July 29, 2009
As a member of the Local CIO Council I know John Suffolk, Her Majesty’s Government’s Chief Information Officer and the person responsible for the existence of the Local CIO Council. However, it took Public Sector Forums to advise me of his new blog. As I should have already written, I’d met and spoken to John in July at ECEG 2009 before he’d opened the second day with a presentation about the future of e-government. In the blog John develops upon the presentation he gave, along with the goings on at the CIO Council.
It also informs me of what I’d missed at the last CIO meeting, since being ‘down south’ for the conference I needed to get back to work and couldn’t attend. It was apparently regaled by Sir Tim Berners-Lee and Professor Nigel Shadbolt assisting thoughts on the way forward for government IT and e-government, so I look forward to the next meeting of the council, along with the up and coming entries on John’s blog.
A single criticism, as if I’d dare, but where are the mentions of multi-channel operation, citizens, metrics – those little things that have been swept under the e-government carpet for the last ten years?

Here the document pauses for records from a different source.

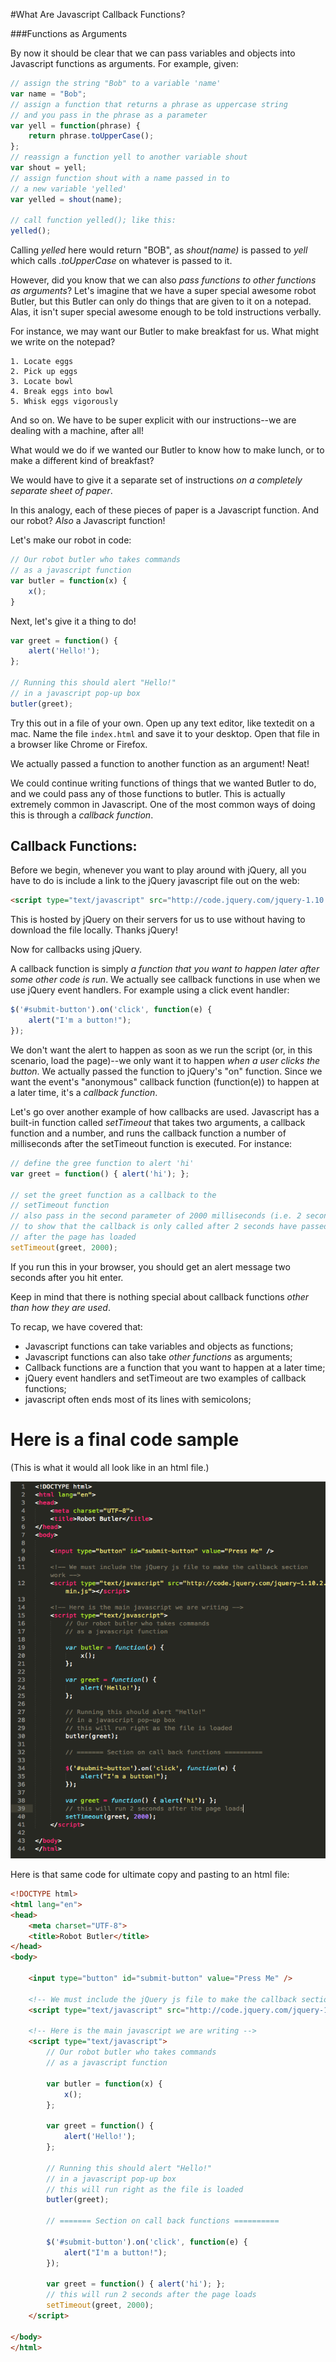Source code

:#What Are Javascript Callback Functions?
	
###Functions as Arguments

By now it should be clear that we can pass variables and objects into Javascript functions as arguments. For example, given:

```javascript
// assign the string "Bob" to a variable 'name'
var name = "Bob";
// assign a function that returns a phrase as uppercase string
// and you pass in the phrase as a parameter
var yell = function(phrase) {
	return phrase.toUpperCase();
};
// reassign a function yell to another variable shout
var shout = yell;
// assign function shout with a name passed in to 
// a new variable 'yelled'
var yelled = shout(name);

// call function yelled(); like this:
yelled();
```
	
Calling *yelled* here would return "BOB", as *shout(name)* is passed to *yell* which calls *.toUpperCase* on whatever is passed to it.

However, did you know that we can also *pass functions to other functions as arguments*? Let's imagine that we have a super special awesome robot Butler, but this Butler can only do things that are given to it on a notepad. Alas, it isn't super special awesome enough to be told instructions verbally.

For instance, we may want our Butler to make breakfast for us. What might we write on the notepad?

	1. Locate eggs
	2. Pick up eggs
	3. Locate bowl
	4. Break eggs into bowl
	5. Whisk eggs vigorously

And so on. We have to be super explicit with our instructions--we are dealing with a machine, after all!

What would we do if we wanted our Butler to know how to make lunch, or to make a different kind of breakfast? 

We would have to give it a separate set of instructions *on a completely separate sheet of paper*.

In this analogy, each of these pieces of paper is a Javascript function. And our robot? *Also* a Javascript function!

Let's make our robot in code:

```javascript
// Our robot butler who takes commands
// as a javascript function
var butler = function(x) {
	x();
}
```

Next, let's give it a thing to do!

```javascript
var greet = function() {
	alert('Hello!');
};
	
// Running this should alert "Hello!"
// in a javascript pop-up box
butler(greet);
```
	
Try this out in a file of your own.  Open up any text editor, like textedit on a mac.  Name the file `index.html` and save it to your desktop.  Open that file in a browser like Chrome or Firefox.  

We actually passed a function to another function as an argument! Neat!

We could continue writing functions of things that we wanted Butler to do, and we could pass any of those functions to butler. This is actually extremely common in Javascript. One of the most common ways of doing this is through a *callback function*.

## Callback Functions:

Before we begin, whenever you want to play around with jQuery, all you have to do is include a link to the jQuery javascript file out on the web:

```html
<script type="text/javascript" src="http://code.jquery.com/jquery-1.10.2.min.js"></script>
```
	
This is hosted by jQuery on their servers for us to use without having to download the file locally. Thanks jQuery!

Now for callbacks using jQuery.

A callback function is simply *a function that you want to happen later after some other code is run*. We actually see callback functions in use when we use jQuery event handlers. For example using a click event handler:

```javascript
$('#submit-button').on('click', function(e) {
	alert("I'm a button!");
});
```
	
We don't want the alert to happen as soon as we run the script (or, in this scenario, load the page)--we only want it to happen *when a user clicks the button*. We actually passed the function to jQuery's "on" function. Since we want the event's "anonymous" callback function (function(e)) to happen at a later time, it's a *callback function*.

Let's go over another example of how callbacks are used. Javascript has a built-in function called *setTimeout* that takes two arguments, a callback function and a number, and runs the callback function a number of milliseconds after the setTimeout function is executed. For instance:

```javascript
// define the gree function to alert 'hi'
var greet = function() { alert('hi'); };
	
// set the greet function as a callback to the 
// setTimeout function
// also pass in the second parameter of 2000 milliseconds (i.e. 2 seconds)
// to show that the callback is only called after 2 seconds have passed
// after the page has loaded
setTimeout(greet, 2000);
```

If you run this in your browser, you should get an alert message two seconds after you hit enter.

Keep in mind that there is nothing special about callback functions *other than how they are used*.

To recap, we have covered that:

* Javascript functions can take variables and objects as functions;
* Javascript functions can also take *other functions* as arguments;
* Callback functions are a function that you want to happen at a later time;
* jQuery event handlers and setTimeout are two examples of callback functions;
* javascript often ends most of its lines with semicolons;

# Here is a final code sample
(This is what it would all look like in an html file.)

<div>
	<img src="finalcode.png" />
</div>

Here is that same code for ultimate copy and pasting to an html file:

```html
<!DOCTYPE html>
<html lang="en">
<head>
	<meta charset="UTF-8">
	<title>Robot Butler</title>
</head>
<body>

	<input type="button" id="submit-button" value="Press Me" />

	<!-- We must include the jQuery js file to make the callback section work -->
	<script type="text/javascript" src="http://code.jquery.com/jquery-1.10.2.min.js"></script>

	<!-- Here is the main javascript we are writing -->
	<script type="text/javascript">
		// Our robot butler who takes commands
		// as a javascript function

		var butler = function(x) {
			x();
		};

		var greet = function() {
			alert('Hello!');
		};

		// Running this should alert "Hello!"
		// in a javascript pop-up box
		// this will run right as the file is loaded
		butler(greet);

		// ======= Section on call back functions ==========

		$('#submit-button').on('click', function(e) {
			alert("I'm a button!");
		});

		var greet = function() { alert('hi'); };
		// this will run 2 seconds after the page loads
		setTimeout(greet, 2000);
	</script>

</body>
</html>
```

I’ve added it to my blogroll, anyway!
August 28, 2008
At the end of July, EURIM (http://www.eurim.org.uk/what_is_eurim/notes_to_editors.php#short_definition) the independent, UK-based, all-party Parliament-Industry group launched the report on its investigation into transformational government. It had John Suffolk, the government CIO, and Sir David Varney, advisor to the Prime Minister on public service transformation amongst its witnesses. The report is brief, only eight pages with lots of white space, so not a hard read and page seven contains its list of twelve (strong) recommendations, numbers one, two and four of which I particularly liked and present here:
“1. Parliamentarians, especially those serving on Select Committees, take an active role in the governance of Transformational Government policy. There is a need for pre- and post- legislative scrutiny in order to help counter the disengagement between policy and delivery, and to offset some of the disadvantages associated with the change of personnel, often including ministers, in the time between primary and secondary legislation.
2. Select Committees actively use the powers they have to co-operate across departmental boundaries and to ensure that the biggest risks to this project are monitored, and are managed, so as to identify and praise good practice, ensuring that transformation leads to better services, not just cost-savings within silos.
4. Service providers also collectively agree and publish clear professional guidance on best practice performance management and measurement of success to better align resources and close the ‘policy to execution’ divide , including the importance of appropriate base-lines and benchmarks for target setting and performance monitoring;”
I look forward to the implementation of them all!